Otro tema, como digo, es la plausibilidad de la ficción elegida. Es cierto que los momentos en los que se fantasea con la posibilidad de que Josep Maria Flotats dirigiera el golpe y que al final lo acabara haciendo José Luis Garci estaban muy pillados, pero responden a un sentido del humor exquisito.
“A mi no me engañaron en ningún momento.”
Felicidades, eres muy listo.
“Es un tema muy delicado sobre el que no se puede jugar.”
Esa es la gran trampa en la que caemos en este país cada dos por tres. La Transición no debe tocarse, como tampoco hay que cuestionar la Constitución ni ninguna de las instituciones que se derivan de ella. Con esa excusa hace años que vivimos en un país anquilosado, corrupto y en la ruina que nadie se atreve a reformar. Y ya es suficiente. Este tema y otros tienen que tratarse con la máxima urgencia. Y si levantan ampollas, mejor. Operación Palace lo ha hecho.
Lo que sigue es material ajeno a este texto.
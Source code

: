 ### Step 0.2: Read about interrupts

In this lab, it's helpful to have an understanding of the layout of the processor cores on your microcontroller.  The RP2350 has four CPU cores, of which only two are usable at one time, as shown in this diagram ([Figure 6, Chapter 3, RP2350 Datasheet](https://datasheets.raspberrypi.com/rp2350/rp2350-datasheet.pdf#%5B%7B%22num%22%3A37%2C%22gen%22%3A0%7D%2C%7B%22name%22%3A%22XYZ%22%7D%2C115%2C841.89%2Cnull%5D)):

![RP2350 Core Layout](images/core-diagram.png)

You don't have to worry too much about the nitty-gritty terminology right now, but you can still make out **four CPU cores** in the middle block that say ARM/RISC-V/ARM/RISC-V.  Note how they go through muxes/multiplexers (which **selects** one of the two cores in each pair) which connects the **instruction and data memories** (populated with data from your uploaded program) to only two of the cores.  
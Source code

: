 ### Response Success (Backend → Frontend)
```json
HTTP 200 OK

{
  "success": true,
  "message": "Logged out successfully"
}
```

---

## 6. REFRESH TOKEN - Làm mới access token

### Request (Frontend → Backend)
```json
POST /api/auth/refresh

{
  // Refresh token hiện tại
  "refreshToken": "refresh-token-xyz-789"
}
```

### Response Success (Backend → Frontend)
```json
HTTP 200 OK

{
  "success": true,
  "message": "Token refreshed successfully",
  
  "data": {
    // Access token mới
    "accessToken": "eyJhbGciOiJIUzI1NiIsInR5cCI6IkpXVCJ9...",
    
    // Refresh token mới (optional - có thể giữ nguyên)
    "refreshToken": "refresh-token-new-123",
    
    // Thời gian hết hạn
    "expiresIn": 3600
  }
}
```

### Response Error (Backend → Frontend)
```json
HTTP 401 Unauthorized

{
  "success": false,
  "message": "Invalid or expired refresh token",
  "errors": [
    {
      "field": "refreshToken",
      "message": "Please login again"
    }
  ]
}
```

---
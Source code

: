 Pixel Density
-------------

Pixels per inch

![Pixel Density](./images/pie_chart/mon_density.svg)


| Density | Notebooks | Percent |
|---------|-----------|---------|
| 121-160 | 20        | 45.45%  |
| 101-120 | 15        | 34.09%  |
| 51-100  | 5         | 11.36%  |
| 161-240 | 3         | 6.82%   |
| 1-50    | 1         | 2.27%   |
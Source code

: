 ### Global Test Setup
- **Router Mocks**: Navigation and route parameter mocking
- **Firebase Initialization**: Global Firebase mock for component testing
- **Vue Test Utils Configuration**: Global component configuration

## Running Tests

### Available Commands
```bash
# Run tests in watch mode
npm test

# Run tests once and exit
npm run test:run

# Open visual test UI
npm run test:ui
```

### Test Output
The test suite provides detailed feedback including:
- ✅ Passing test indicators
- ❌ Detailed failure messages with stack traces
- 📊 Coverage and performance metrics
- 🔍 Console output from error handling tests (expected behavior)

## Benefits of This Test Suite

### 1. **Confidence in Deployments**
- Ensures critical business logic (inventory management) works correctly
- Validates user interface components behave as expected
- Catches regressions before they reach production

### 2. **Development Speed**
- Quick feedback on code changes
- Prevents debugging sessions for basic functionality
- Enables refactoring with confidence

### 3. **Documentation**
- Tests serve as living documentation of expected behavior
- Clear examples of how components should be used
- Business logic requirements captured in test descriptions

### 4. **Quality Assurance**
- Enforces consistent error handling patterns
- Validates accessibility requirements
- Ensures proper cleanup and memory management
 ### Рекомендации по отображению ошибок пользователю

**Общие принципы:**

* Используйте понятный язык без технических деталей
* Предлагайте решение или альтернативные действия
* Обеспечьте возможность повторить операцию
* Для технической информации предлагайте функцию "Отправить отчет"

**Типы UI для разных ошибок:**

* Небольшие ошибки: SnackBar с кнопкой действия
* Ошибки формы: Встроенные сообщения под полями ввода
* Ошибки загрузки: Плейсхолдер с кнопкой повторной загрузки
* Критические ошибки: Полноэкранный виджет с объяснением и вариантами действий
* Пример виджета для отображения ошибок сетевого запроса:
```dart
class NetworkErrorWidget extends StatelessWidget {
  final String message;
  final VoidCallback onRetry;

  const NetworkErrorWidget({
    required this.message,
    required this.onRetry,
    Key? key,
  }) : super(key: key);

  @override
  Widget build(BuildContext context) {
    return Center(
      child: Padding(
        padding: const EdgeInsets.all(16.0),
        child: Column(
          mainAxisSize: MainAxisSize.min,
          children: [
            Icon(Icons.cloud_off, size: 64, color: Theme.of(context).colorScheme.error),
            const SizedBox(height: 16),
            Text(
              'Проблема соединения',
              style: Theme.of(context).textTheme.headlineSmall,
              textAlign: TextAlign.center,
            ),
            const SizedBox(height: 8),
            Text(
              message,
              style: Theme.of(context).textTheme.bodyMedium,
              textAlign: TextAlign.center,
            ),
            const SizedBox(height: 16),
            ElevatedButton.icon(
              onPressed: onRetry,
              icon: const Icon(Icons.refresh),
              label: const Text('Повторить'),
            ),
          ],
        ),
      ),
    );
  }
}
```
Quizás ha dolido, quizás nos hemos sentido engañados o estúpidos en algún momento, sí, pero eso suele pasar cuando alguien nos obliga a ver la realidad de otro modo. Se le llama salir de la zona de confort. Una zona en la que España hace demasiado tiempo que está instalada. Los falsos documentales nos pegan una bofetada de vez en cuando, para recordarnos el poder que tiene el poder para manipular la realidad. Hoy sabemos que Amstrong, Aldrin y Collins realmente llegaron a la Luna, pero gracias a Jordi Évole hemos visto, una vez más, que muchos españoles aún estamos en ella.